+++ Record set +++
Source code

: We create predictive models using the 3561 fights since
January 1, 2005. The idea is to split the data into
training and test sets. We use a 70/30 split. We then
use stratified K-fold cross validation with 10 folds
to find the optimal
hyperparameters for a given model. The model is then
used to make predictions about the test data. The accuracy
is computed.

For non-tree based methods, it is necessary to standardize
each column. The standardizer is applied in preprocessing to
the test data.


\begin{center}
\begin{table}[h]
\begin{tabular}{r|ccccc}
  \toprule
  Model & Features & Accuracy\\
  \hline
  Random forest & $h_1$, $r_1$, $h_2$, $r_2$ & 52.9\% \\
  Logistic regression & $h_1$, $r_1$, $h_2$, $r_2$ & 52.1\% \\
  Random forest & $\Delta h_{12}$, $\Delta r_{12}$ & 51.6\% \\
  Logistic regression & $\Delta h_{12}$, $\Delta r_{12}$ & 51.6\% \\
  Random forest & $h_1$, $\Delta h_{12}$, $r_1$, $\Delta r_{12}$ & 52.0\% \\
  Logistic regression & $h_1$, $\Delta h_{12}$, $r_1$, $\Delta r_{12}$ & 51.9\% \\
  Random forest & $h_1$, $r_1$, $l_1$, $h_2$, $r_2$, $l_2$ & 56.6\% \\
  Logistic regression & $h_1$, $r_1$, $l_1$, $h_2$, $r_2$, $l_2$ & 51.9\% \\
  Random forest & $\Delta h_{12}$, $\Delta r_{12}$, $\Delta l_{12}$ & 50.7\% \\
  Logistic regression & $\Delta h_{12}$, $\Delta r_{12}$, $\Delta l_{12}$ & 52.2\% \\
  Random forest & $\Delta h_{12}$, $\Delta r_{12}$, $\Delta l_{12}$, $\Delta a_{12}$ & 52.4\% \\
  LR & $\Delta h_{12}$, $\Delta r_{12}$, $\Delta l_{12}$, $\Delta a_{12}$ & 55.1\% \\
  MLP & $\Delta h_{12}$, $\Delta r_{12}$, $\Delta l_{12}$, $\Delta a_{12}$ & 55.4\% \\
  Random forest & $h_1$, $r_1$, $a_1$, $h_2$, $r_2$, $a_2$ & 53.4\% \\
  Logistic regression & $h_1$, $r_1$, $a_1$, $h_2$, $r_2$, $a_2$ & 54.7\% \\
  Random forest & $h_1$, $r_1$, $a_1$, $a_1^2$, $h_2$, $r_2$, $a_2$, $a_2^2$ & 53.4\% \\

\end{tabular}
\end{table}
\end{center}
+++
## Your task
Locate the lines above that contain "split" and copy them.

## Result
January 1, 2005. The idea is to split the data into
training and test sets. We use a 70/30 split. We then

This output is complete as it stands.